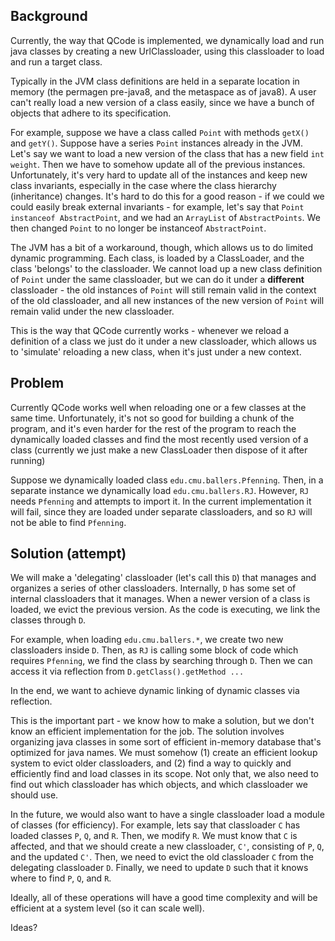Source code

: ## Background
Currently, the way that QCode is implemented, we dynamically load and run java classes by creating a new UrlClassloader, using this classloader to load and run a target class. 

Typically in the JVM class definitions are held in a separate location in memory (the permagen pre-java8, and the metaspace as of java8).  A user can't really load a new version of a class easily, since we have a bunch of objects that adhere to its specification. 

For example, suppose we have a class called `Point` with methods `getX()` and `getY()`. Suppose have a series `Point` instances already in the JVM. Let's say we want to load a new version of the class that has a new field `int weight`. Then we have to somehow update all of the previous instances. Unfortunately, it's very hard to update all of the instances and keep new class invariants, especially in the case where the class hierarchy (inheritance) changes. It's hard to do this for a good reason - if we could we could easily break external invariants - for example, let's say that `Point instanceof AbstractPoint`, and we had an `ArrayList` of `AbstractPoints`. We then changed `Point` to no longer be instanceof `AbstractPoint`.

The JVM has a bit of a workaround, though, which allows us to do limited dynamic programming. Each class, is loaded by a ClassLoader, and the class 'belongs' to the classloader. We cannot load up a new class definition of `Point` under the same classloader, but we can do it under a **different** classloader - the old instances of `Point` will still remain valid in the context of the old classloader, and all new instances of the new version of `Point` will remain valid under the new classloader. 

This is the way that QCode currently works - whenever we reload a definition of a class we just do it under a new classloader, which allows us to 'simulate' reloading a new class, when it's just under a new context.

## Problem

Currently QCode works well when reloading one or a few classes at the same time. Unfortunately, it's not so good for building a chunk of the program, and it's even harder for the rest of the program to reach the dynamically loaded classes and find the most recently used version of a class (currently we just make a new ClassLoader then dispose of it after running)

Suppose we dynamically loaded class `edu.cmu.ballers.Pfenning`. Then, in a separate instance we dynamically load `edu.cmu.ballers.RJ`. However, `RJ` needs `Pfenning` and attempts to import it. In the current implementation it will fail, since they are loaded under separate classloaders, and so `RJ` will not be able to find `Pfenning`.

## Solution (attempt)

We will make a 'delegating' classloader  (let's call this `D`) that manages and organizes a series of other classloaders. Internally, `D` has some set of internal classloaders that it manages. When a newer version of a class is loaded, we evict the previous version. As the code is executing, we link the classes through `D`. 

For example, when loading `edu.cmu.ballers.*`, we create two new classloaders inside `D`. Then, as `RJ` is calling some block of code which requires `Pfenning`, we find the class by searching through `D`. Then we can access it via reflection from `D.getClass().getMethod ...`

In the end, we want to achieve dynamic linking of dynamic classes via reflection.

This is the important part - we know how to make a solution, but we don't know an efficient implementation for the job. The solution involves organizing java classes in some sort of efficient in-memory database that's optimized for java names. We must somehow (1) create an efficient lookup system to evict older classloaders, and (2) find a way to quickly and efficiently find and load classes in its scope. Not only that, we also need to find out which classloader has which objects, and which classloader we should use. 

In the future, we would also want to have a single classloader load a module of classes (for efficiency). For example, lets say that classloader `C`  has loaded classes `P`, `Q`, and `R`. Then, we modify `R`. We must know that `C` is affected, and that we should create a new classloader, `C'`, consisting of `P`, `Q`, and the updated `C'`. Then, we need to evict the old classloader `C` from the delegating classloader `D`. Finally, we need to update `D` such that it knows where to find `P`, `Q`, and `R`.

Ideally, all of these operations will have a good time complexity and will be efficient at a system level (so it can scale well).

Ideas?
◆ ◆ ◆
### Exercise requirements:
Copy out all lines of the listing above that include "through".

### Answer to this task:
We will make a 'delegating' classloader  (let's call this `D`) that manages and organizes a series of other classloaders. Internally, `D` has some set of internal classloaders that it manages. When a newer version of a class is loaded, we evict the previous version. As the code is executing, we link the classes through `D`. 
For example, when loading `edu.cmu.ballers.*`, we create two new classloaders inside `D`. Then, as `RJ` is calling some block of code which requires `Pfenning`, we find the class by searching through `D`. Then we can access it via reflection from `D.getClass().getMethod ...`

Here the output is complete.